Stoopud Fucken Animals

Hot. Young. Talent. Three words not usually associated with the rural county of Suffolk. Still, in the case of East Anglia’s premier playwright,...

★★★★
archive review (edinburgh) | Read in About 2 minutes
Published 04 Aug 2007
Hot. Young. Talent. Three words not usually associated with the rural county of Suffolk. Still, in the case of East Anglia’s premier playwright, Joel Horwood, the tag is becoming hard to ignore. After successful Fringe runs in 2005 with Mikey The Pikey and last year with Food, Horwood returns this year with a cleverly observed musical meditation on the complexities of rural life.

In the Wild East of Leiston, Suffolk, twin brothers Charlie and Dim battle with the claustrophobia of country life. Charlie is a frustrated bull-semen salesman, Dim a hapless paperboy. Surrounded by a web of family lies and parochial gossip, the pair desperately grapple with their identities, pulling and pushing each other in opposing directions.

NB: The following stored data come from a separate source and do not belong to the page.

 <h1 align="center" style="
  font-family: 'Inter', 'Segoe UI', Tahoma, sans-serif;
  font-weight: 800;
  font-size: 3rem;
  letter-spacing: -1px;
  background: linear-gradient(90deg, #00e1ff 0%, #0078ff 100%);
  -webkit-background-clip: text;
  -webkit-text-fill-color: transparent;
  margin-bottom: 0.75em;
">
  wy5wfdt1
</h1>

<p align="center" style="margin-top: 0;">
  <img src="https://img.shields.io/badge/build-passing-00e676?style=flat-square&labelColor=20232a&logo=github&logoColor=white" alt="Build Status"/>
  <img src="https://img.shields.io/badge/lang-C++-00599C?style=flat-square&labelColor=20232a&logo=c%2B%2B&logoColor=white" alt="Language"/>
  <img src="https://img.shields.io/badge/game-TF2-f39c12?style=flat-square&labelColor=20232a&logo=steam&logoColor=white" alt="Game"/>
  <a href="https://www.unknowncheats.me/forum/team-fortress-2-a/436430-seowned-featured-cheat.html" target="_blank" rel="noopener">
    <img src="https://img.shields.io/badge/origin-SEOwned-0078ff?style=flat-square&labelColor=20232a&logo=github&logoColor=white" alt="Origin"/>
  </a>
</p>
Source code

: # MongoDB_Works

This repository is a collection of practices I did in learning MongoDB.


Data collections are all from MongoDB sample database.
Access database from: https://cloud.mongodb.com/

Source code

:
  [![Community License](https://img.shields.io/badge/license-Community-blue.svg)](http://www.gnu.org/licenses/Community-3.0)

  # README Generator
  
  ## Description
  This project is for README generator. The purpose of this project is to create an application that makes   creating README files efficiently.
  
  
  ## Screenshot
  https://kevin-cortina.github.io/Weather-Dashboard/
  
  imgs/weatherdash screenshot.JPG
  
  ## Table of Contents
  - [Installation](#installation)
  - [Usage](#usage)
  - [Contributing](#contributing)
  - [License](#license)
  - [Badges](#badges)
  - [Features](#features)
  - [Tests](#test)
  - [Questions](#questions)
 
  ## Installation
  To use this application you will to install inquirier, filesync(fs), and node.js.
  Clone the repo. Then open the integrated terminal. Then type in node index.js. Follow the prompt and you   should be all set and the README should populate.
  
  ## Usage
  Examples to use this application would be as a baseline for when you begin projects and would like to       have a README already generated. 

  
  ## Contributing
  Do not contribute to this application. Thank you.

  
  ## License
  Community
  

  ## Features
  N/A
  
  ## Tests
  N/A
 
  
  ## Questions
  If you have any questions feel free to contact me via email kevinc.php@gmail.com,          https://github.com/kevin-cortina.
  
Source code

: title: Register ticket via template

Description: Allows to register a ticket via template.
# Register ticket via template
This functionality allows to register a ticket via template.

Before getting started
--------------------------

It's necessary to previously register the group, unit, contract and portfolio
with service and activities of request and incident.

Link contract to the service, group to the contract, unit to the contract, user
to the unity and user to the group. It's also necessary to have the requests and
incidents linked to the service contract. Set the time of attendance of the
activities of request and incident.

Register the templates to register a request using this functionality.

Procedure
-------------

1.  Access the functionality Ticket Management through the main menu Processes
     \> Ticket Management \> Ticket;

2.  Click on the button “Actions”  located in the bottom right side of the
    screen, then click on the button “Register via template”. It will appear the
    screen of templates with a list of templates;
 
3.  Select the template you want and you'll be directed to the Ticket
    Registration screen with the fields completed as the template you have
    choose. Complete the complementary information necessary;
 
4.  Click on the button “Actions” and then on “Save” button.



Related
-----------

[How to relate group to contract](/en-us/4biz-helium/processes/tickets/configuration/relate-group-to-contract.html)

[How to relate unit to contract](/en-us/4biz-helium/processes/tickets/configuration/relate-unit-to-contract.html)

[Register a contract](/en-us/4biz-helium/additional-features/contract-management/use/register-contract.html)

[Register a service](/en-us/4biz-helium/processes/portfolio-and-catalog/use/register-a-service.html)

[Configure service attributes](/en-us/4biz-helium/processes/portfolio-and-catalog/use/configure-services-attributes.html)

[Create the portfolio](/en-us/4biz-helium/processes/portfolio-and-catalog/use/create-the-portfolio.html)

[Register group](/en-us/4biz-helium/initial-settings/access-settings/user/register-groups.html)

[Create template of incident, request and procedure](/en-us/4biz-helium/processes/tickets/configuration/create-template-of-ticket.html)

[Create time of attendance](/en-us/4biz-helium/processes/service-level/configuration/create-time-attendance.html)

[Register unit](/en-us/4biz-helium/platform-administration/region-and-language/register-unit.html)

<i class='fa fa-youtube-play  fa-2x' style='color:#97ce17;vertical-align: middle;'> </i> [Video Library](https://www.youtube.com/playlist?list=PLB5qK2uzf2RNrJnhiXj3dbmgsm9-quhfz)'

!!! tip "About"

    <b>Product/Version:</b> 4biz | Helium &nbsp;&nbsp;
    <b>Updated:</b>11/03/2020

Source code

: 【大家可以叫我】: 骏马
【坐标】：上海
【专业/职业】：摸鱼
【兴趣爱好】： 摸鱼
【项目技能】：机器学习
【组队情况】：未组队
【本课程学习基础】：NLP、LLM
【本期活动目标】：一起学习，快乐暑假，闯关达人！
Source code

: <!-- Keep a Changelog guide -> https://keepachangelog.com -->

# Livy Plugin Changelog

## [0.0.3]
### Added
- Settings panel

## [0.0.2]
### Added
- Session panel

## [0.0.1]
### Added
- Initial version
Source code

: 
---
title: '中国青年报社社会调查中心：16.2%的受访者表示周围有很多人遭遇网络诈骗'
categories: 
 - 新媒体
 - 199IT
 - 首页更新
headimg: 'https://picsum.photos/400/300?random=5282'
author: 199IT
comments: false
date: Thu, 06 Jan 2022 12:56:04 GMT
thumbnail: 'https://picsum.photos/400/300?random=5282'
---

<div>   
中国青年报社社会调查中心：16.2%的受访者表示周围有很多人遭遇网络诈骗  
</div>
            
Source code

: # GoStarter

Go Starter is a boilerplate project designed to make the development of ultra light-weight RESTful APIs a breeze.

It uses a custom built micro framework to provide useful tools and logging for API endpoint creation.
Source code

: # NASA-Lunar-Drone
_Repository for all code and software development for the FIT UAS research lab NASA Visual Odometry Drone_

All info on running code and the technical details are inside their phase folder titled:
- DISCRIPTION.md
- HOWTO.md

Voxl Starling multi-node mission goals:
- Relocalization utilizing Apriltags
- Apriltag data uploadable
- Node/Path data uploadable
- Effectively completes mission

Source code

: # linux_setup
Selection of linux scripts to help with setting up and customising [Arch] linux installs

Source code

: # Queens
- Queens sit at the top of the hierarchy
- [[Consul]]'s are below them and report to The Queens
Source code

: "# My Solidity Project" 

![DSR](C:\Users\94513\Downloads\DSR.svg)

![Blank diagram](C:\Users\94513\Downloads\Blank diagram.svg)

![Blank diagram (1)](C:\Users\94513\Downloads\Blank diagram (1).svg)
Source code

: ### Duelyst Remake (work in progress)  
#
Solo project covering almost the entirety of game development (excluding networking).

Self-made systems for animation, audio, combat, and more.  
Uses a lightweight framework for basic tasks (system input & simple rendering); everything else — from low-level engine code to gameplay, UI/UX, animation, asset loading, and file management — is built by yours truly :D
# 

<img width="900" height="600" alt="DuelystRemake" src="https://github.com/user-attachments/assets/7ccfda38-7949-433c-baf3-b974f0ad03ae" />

Horwood chooses to leave many questions unanswered until the end, relying on the brothers’ warm rapport to keep the complex narrative ticking over. It’s a clever tactic and ably handled by actors Carl Prekopp and Joseph Arkley, who make full use of Horwood’s naturalistic script to fully bring the characters alive.

As the play spirals towards a catastrophic showdown, Horwood plays his final card, guiding the story towards a softer, more circular ending. But this is no kop out. Horwood, it seems, does not want to give us tragedy but instead make a point about human frailty, evident in all, and often at odds with small-town moral protocol.